» **Work to be completed**
In the listing that follows, count the lines holding the word "qryPessoas" and report only that number.

▼▼▼

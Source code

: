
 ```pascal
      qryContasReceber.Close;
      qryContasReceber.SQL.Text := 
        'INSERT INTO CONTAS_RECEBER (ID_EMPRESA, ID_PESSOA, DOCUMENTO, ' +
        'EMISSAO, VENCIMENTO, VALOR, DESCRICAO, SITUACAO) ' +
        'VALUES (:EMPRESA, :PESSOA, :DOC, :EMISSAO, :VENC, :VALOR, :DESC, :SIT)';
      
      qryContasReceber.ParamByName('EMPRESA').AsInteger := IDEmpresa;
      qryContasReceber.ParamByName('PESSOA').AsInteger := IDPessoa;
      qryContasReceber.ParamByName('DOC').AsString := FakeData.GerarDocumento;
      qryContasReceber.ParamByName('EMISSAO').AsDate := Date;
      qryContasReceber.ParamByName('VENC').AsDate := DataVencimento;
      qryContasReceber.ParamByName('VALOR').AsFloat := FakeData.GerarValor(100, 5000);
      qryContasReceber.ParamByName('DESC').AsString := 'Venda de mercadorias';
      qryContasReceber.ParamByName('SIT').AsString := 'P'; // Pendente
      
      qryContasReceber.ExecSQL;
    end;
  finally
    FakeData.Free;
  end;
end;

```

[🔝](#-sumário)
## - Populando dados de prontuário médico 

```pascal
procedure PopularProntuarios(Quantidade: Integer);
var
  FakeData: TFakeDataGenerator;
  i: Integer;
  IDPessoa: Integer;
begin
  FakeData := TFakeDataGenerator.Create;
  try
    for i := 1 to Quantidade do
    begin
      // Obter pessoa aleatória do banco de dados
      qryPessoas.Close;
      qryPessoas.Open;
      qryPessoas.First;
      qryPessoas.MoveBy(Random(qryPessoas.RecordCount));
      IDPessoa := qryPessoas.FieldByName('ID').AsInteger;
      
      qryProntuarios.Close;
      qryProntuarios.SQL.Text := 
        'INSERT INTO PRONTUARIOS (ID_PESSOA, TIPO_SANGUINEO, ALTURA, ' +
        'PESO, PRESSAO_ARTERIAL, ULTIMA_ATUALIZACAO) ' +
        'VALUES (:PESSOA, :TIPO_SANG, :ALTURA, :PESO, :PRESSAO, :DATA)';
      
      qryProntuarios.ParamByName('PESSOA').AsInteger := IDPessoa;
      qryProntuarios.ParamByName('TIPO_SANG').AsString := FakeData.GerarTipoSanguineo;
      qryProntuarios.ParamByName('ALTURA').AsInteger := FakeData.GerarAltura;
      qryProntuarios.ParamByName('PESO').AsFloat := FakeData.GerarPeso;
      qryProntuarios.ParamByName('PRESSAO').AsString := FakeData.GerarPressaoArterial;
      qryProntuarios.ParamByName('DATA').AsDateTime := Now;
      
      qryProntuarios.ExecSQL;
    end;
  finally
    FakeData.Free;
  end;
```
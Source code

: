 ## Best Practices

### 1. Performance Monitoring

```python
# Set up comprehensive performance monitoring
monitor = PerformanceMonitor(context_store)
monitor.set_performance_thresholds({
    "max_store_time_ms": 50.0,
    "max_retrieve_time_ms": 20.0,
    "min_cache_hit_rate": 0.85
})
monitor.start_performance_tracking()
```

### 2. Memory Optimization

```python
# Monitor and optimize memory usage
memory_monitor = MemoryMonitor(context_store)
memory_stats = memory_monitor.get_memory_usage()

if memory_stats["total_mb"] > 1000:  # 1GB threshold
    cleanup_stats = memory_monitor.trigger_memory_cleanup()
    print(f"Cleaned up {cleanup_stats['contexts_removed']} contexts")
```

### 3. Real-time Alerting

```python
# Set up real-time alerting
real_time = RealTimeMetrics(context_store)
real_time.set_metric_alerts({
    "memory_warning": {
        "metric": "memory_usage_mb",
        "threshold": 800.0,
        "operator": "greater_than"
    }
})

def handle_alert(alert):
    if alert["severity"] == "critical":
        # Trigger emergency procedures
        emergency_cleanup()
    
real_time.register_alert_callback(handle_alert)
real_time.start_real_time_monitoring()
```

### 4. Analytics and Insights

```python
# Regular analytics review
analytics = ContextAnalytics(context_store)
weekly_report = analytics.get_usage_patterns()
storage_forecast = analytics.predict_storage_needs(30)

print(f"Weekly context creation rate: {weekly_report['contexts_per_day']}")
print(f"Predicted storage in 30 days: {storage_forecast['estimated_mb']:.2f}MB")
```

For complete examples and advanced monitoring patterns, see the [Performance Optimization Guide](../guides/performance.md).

▲▲▲

» **Result of the task**
5